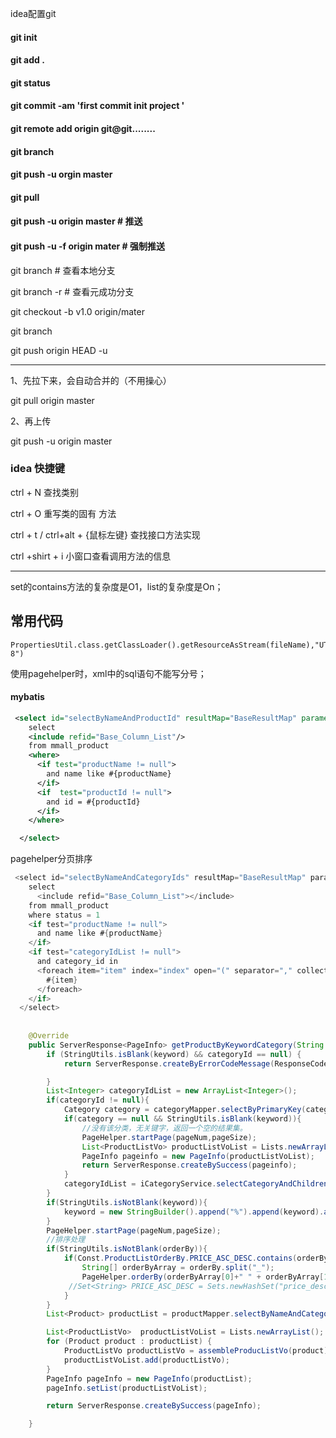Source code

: idea配置git

#### git init 

#### git add .

#### git status

#### git commit  -am   'first commit init  project ' 

#### git   remote add origin git@git........

#### git branch

#### git push -u orgin master

#### git pull

#### git push -u origin master        # 推送

#### git push -u -f origin mater       # 强制推送

git branch       # 查看本地分支

git branch -r    # 查看元成功分支

git checkout -b   v1.0 origin/mater

git  branch

git push origin HEAD -u



----------------

1、先拉下来，会自动合并的（不用操心）

git pull origin master

2、再上传

git push -u origin master

### idea 快捷键

ctrl + N	查找类别

ctrl + O	重写类的固有 方法

ctrl + t  /  ctrl+alt + {鼠标左键}  查找接口方法实现

ctrl +shirt + i  小窗口查看调用方法的信息



---

set的contains方法的复杂度是O1，list的复杂度是On；

## 常用代码

```
PropertiesUtil.class.getClassLoader().getResourceAsStream(fileName),"UTF-8")
```

 使用pagehelper时，xml中的sql语句不能写分号；

#### mybatis

```xml
 <select id="selectByNameAndProductId" resultMap="BaseResultMap" parameterType="map">
    select 
    <include refid="Base_Column_List"/>
    from mmall_product
    <where>
      <if test="productName != null">
        and name like #{productName}
      </if>
      <if  test="productId != null">
        and id = #{productId}
      </if>
    </where>

  </select>
```
pagehelper分页排序

```java
 <select id="selectByNameAndCategoryIds" resultMap="BaseResultMap" parameterType="map">
    select
      <include refid="Base_Column_List"></include>
    from mmall_product
    where status = 1
    <if test="productName != null">
      and name like #{productName}
    </if>
    <if test="categoryIdList != null">
      and category_id in
      <foreach item="item" index="index" open="(" separator="," collection="categoryIdList" close=")">
        #{item}
      </foreach>
    </if>
  </select>
   	
   	
   	@Override
    public ServerResponse<PageInfo> getProductByKeywordCategory(String keyword, Integer categoryId, int pageNum, int pageSize, String orderBy) {
        if (StringUtils.isBlank(keyword) && categoryId == null) {
            return ServerResponse.createByErrorCodeMessage(ResponseCode.ILLEGAL_ARGUMENT.getCode(),ResponseCode.ILLEGAL_ARGUMENT.getDesc()) ;

        }
        List<Integer> categoryIdList = new ArrayList<Integer>();
        if(categoryId != null){
            Category category = categoryMapper.selectByPrimaryKey(categoryId);
            if(category == null && StringUtils.isBlank(keyword)){
                //没有该分类，无关键字，返回一个空的结果集。
                PageHelper.startPage(pageNum,pageSize);
                List<ProductListVo> productListVoList = Lists.newArrayList();
                PageInfo pageinfo = new PageInfo(productListVoList);
                return ServerResponse.createBySuccess(pageinfo);
            }
            categoryIdList = iCategoryService.selectCategoryAndChildrenById(categoryId).getData();
        }
        if(StringUtils.isNotBlank(keyword)){
            keyword = new StringBuilder().append("%").append(keyword).append("%").toString();
        }
        PageHelper.startPage(pageNum,pageSize);
        //排序处理
        if(StringUtils.isNotBlank(orderBy)){
            if(Const.ProductListOrderBy.PRICE_ASC_DESC.contains(orderBy)){
                String[] orderByArray = orderBy.split("_");
                PageHelper.orderBy(orderByArray[0]+" " + orderByArray[1]);
             //Set<String> PRICE_ASC_DESC = Sets.newHashSet("price_desc","price_asc"); }
            }
        }
        List<Product> productList = productMapper.selectByNameAndCategoryIds(StringUtils.isBlank(keyword)?null:keyword,categoryIdList.size()==0?null:categoryIdList);

        List<ProductListVo>  productListVoList = Lists.newArrayList();
        for (Product product : productList) {
            ProductListVo productListVo = assembleProducListVo(product);
            productListVoList.add(productListVo);
        }
        PageInfo pageInfo = new PageInfo(productList);
        pageInfo.setList(productListVoList);

        return ServerResponse.createBySuccess(pageInfo);

    }
```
══════
Keep every word of the data as it is when you write it out, but drop the pictures.

Source code

: idea配置git

#### git init 

#### git add .

#### git status

#### git commit  -am   'first commit init  project ' 

#### git   remote add origin git@git........

#### git branch

#### git push -u orgin master

#### git pull

#### git push -u origin master        # 推送

#### git push -u -f origin mater       # 强制推送

git branch       # 查看本地分支

git branch -r    # 查看元成功分支

git checkout -b   v1.0 origin/mater

git  branch

git push origin HEAD -u



----------------

1、先拉下来，会自动合并的（不用操心）

git pull origin master

2、再上传

git push -u origin master

### idea 快捷键

ctrl + N	查找类别

ctrl + O	重写类的固有 方法

ctrl + t  /  ctrl+alt + {鼠标左键}  查找接口方法实现

ctrl +shirt + i  小窗口查看调用方法的信息



---

set的contains方法的复杂度是O1，list的复杂度是On；

## 常用代码

```
PropertiesUtil.class.getClassLoader().getResourceAsStream(fileName),"UTF-8")
```

 使用pagehelper时，xml中的sql语句不能写分号；

#### mybatis

```xml
 <select id="selectByNameAndProductId" resultMap="BaseResultMap" parameterType="map">
    select 
    <include refid="Base_Column_List"/>
    from mmall_product
    <where>
      <if test="productName != null">
        and name like #{productName}
      </if>
      <if  test="productId != null">
        and id = #{productId}
      </if>
    </where>

  </select>
```
pagehelper分页排序

```java
 <select id="selectByNameAndCategoryIds" resultMap="BaseResultMap" parameterType="map">
    select
      <include refid="Base_Column_List"></include>
    from mmall_product
    where status = 1
    <if test="productName != null">
      and name like #{productName}
    </if>
    <if test="categoryIdList != null">
      and category_id in
      <foreach item="item" index="index" open="(" separator="," collection="categoryIdList" close=")">
        #{item}
      </foreach>
    </if>
  </select>
   	
   	
   	@Override
    public ServerResponse<PageInfo> getProductByKeywordCategory(String keyword, Integer categoryId, int pageNum, int pageSize, String orderBy) {
        if (StringUtils.isBlank(keyword) && categoryId == null) {
            return ServerResponse.createByErrorCodeMessage(ResponseCode.ILLEGAL_ARGUMENT.getCode(),ResponseCode.ILLEGAL_ARGUMENT.getDesc()) ;

        }
        List<Integer> categoryIdList = new ArrayList<Integer>();
        if(categoryId != null){
            Category category = categoryMapper.selectByPrimaryKey(categoryId);
            if(category == null && StringUtils.isBlank(keyword)){
                //没有该分类，无关键字，返回一个空的结果集。
                PageHelper.startPage(pageNum,pageSize);
                List<ProductListVo> productListVoList = Lists.newArrayList();
                PageInfo pageinfo = new PageInfo(productListVoList);
                return ServerResponse.createBySuccess(pageinfo);
            }
            categoryIdList = iCategoryService.selectCategoryAndChildrenById(categoryId).getData();
        }
        if(StringUtils.isNotBlank(keyword)){
            keyword = new StringBuilder().append("%").append(keyword).append("%").toString();
        }
        PageHelper.startPage(pageNum,pageSize);
        //排序处理
        if(StringUtils.isNotBlank(orderBy)){
            if(Const.ProductListOrderBy.PRICE_ASC_DESC.contains(orderBy)){
                String[] orderByArray = orderBy.split("_");
                PageHelper.orderBy(orderByArray[0]+" " + orderByArray[1]);
             //Set<String> PRICE_ASC_DESC = Sets.newHashSet("price_desc","price_asc"); }
            }
        }
        List<Product> productList = productMapper.selectByNameAndCategoryIds(StringUtils.isBlank(keyword)?null:keyword,categoryIdList.size()==0?null:categoryIdList);

        List<ProductListVo>  productListVoList = Lists.newArrayList();
        for (Product product : productList) {
            ProductListVo productListVo = assembleProducListVo(product);
            productListVoList.add(productListVo);
        }
        PageInfo pageInfo = new PageInfo(productList);
        pageInfo.setList(productListVoList);

        return ServerResponse.createBySuccess(pageInfo);

    }
```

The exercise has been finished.